▶ _Your goal_:
Where does the string "documentclass" occur in the entries below? Copy every line where it does.
═══ Supplied records
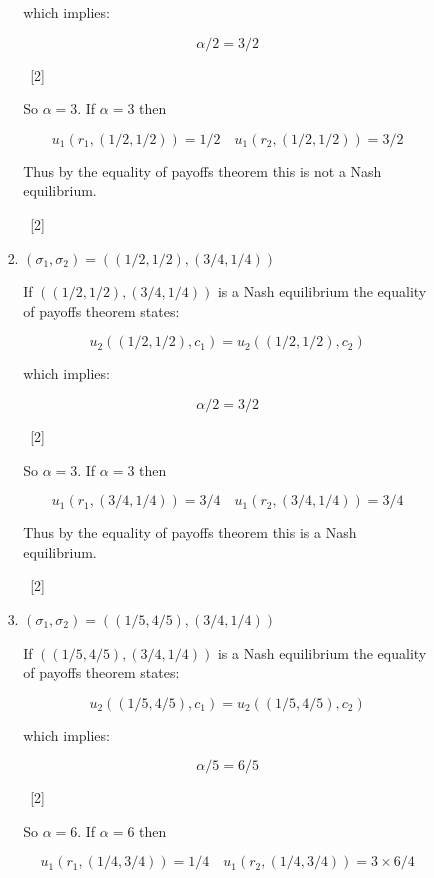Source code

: \documentclass[12pt,a4paper]{article}
\begin{document}
\begin{enumerate}
\begin{enumerate}
\begin{enumerate}
\begin{enumerate}
                    which implies:

                    \[\alpha/2=3/2\]

                    ~\hfill{[2]}

                    So \(\alpha=3\). If \(\alpha=3\) then

                    \[u_1(r_1, (1/2,1/2))=1/2\quad u_1(r_2, (1/2,1/2))=3/2\]

                    Thus by the equality of payoffs theorem this is not a Nash
                    equilibrium.

                    ~\hfill{[2]}

                    \item \((\sigma_1, \sigma_2) = ((1/2,1/2), (3/4,1/4))\)

                    If \(((1/2,1/2), (3/4,1/4))\) is a Nash equilibrium the
                    equality of payoffs theorem states:

                    \[u_2((1/2,1/2),c_1)=u_2((1/2,1/2),c_2)\]

                    which implies:

                    \[\alpha/2=3/2\]

                    ~\hfill{[2]}

                    So \(\alpha=3\). If \(\alpha=3\) then

                    \[u_1(r_1, (3/4,1/4))=3/4\quad u_1(r_2, (3/4,1/4))=3/4\]

                    Thus by the equality of payoffs theorem this is a Nash
                    equilibrium.

                    ~\hfill{[2]}

                    \item \((\sigma_1, \sigma_2) = ((1/5,4/5), (3/4,1/4))\)

                    If \(((1/5,4/5), (3/4,1/4))\) is a Nash equilibrium the
                    equality of payoffs theorem states:

                    \[u_2((1/5,4/5),c_1)=u_2((1/5,4/5),c_2)\]

                    which implies:

                    \[\alpha/5=6/5\]

                    ~\hfill{[2]}

                    So \(\alpha=6\). If \(\alpha=6\) then

                    \[u_1(r_1, (1/4,3/4))=1/4\quad u_1(r_2, (1/4,3/4))=3\times6/4\]


\end{enumerate}
\end{enumerate}
\end{enumerate}
\end{enumerate}
\end{document}
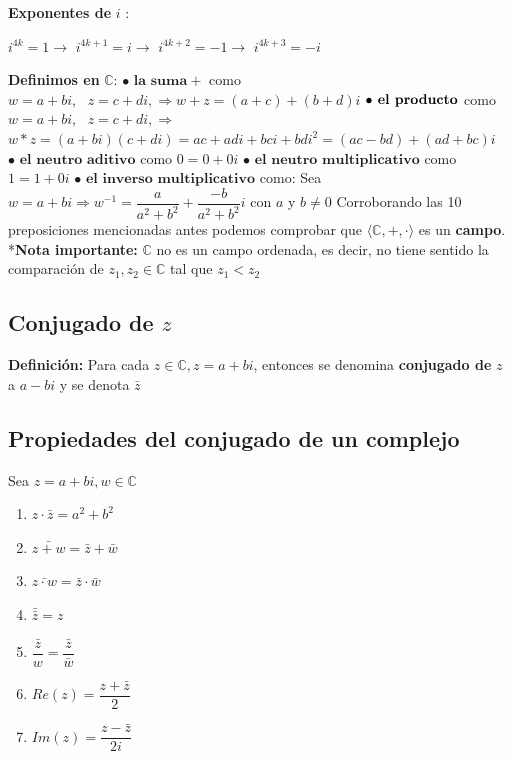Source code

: \documentclass[12pt]{article}
\begin{document}
\noindent \textbf{Exponentes de }$i$ :
\begin{center}
    $i^{4k}=1\rightarrow$ 
    $i^{4k+1}=i\rightarrow$
    $i^{4k+2}=-1\rightarrow$
    $i^{4k+3}=-i$     
\end{center}
\newpage
\noindent \textbf{Definimos en } $\mathbb{C}$:\newline
$\bullet \textbf{ la suma} +$ como $w=a+bi,\text{ }z=c+di, \Rightarrow w+z=(a+c)+(b+d)i$ \newline
$\bullet \textbf{ el producto} \*$ como $w=a+bi,\text{ }z=c+di, \Rightarrow$ \newline
$w*z=(a+bi)(c+di)=ac+adi+bci+bdi^2=(ac-bd)+(ad+bc)i$\newline
$\bullet \textbf{ el neutro aditivo} $ como $0=0+0i$\newline
$\bullet \textbf{ el neutro multiplicativo} $ como $1=1+0i$\newline
$\bullet \textbf{ el inverso multiplicativo} $ como:\newline
Sea $w=a+bi \Rightarrow w^{-1}=\dfrac{a}{a^2+b^2}+\dfrac{-b}{a^2+b^2}i\text{ con } a$ y $b\not=0$\newline
Corroborando las 10 preposiciones mencionadas antes podemos comprobar que $\langle\mathbb{C}, +,\cdot\rangle$ es un \textbf{campo}.\newline
*\textbf{Nota importante: } $\mathbb{C}$ no es un campo ordenada, es decir, no tiene sentido la comparación
de $z_1,z_2\in \mathbb{C}$ tal que $z_1 < z_2$\newline
\subsection*{Conjugado de $z$}
\noindent \textbf{Definición: }Para cada $z\in\mathbb{C}, z=a+bi$, entonces se denomina
\textbf{conjugado de }$z$ a $a-bi$ y se denota $\bar{z}$
\newline
\subsection*{Propiedades del conjugado de un complejo}
Sea $z=a+bi,w\in\mathbb{C}$
\begin{enumerate}
    \item $z \cdot \bar{z}=a^2+b^2$
    \item $\bar{z+w}=\bar{z}+\bar{w}$
    \item $\bar{z\cdot w}=\bar{z}\cdot\bar{w}$
    \item $\bar{\bar{z}}=z$
    \item $\bar{\dfrac{z}{w}}=\dfrac{\bar{z}}{\bar{w}}$
    \item $Re(z)=\dfrac{z+\bar{z}}{2}$
    \item $Im(z)=\dfrac{z-\bar{z}}{2i}$
\end{enumerate}
\end{document}
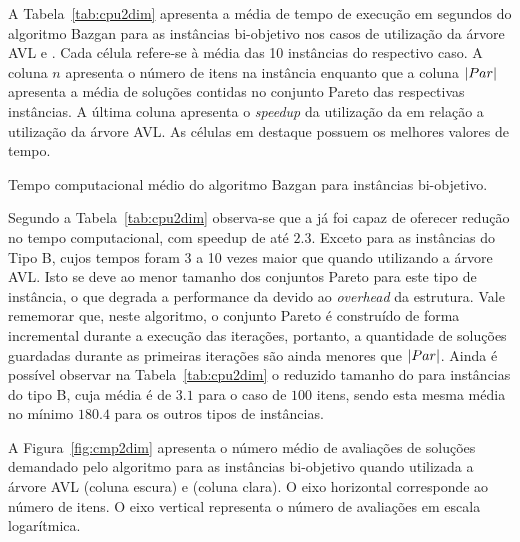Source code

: 
A Tabela~\ref{tab:cpu2dim} apresenta a média de tempo de execução em segundos
do algoritmo Bazgan para as instâncias bi-objetivo nos casos de utilização da
árvore AVL e .
Cada célula refere-se à média das 10 instâncias do respectivo caso.
A coluna $n$ apresenta o número de itens na instância enquanto que a
coluna $|Par|$ apresenta a média de soluções contidas no conjunto Pareto
das respectivas instâncias.
A última coluna apresenta o \emph{speedup} da utilização da  em relação
a utilização da árvore AVL.
As células em destaque possuem os melhores valores de tempo.

\begin{table}[h]
  \centering
  
  \caption{Tempo computacional médio do algoritmo Bazgan para instâncias bi-objetivo.}
  \label{tab:cpu2dim}
\end{table}

Segundo a Tabela~\ref{tab:cpu2dim} observa-se que a  já foi capaz de oferecer
redução no tempo computacional, com speedup de até $2.3$.
Exceto para as instâncias do Tipo B,
cujos tempos foram 3 a 10 vezes maior que quando utilizando a árvore AVL.
Isto se deve ao menor tamanho dos conjuntos Pareto para este tipo de instância,
o que degrada a performance da  devido ao \emph{overhead} da estrutura.
Vale rememorar que, neste algoritmo, o conjunto Pareto é construído de forma incremental
durante a execução das iterações, portanto, a quantidade de soluções guardadas
durante as primeiras iterações são ainda menores que $|Par|$.
Ainda é possível observar na Tabela~\ref{tab:cpu2dim} o reduzido tamanho do
\paretoset{} para instâncias do tipo B, cuja média é de $3.1$ para o caso de $100$ itens,
sendo esta mesma média no mínimo $180.4$ para os outros tipos de instâncias.


A Figura~\ref{fig:cmp2dim} apresenta o número médio de avaliações de soluções
demandado pelo algoritmo para as instâncias bi-objetivo quando
utilizada a árvore AVL (coluna escura) e  (coluna clara).
O eixo horizontal corresponde ao número de itens.
O eixo vertical representa o número de avaliações em escala logarítmica.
══════
▶ _Answer box_:
: \documentclass[12pt,a4paper]{article}
: \documentclass[12pt]{article}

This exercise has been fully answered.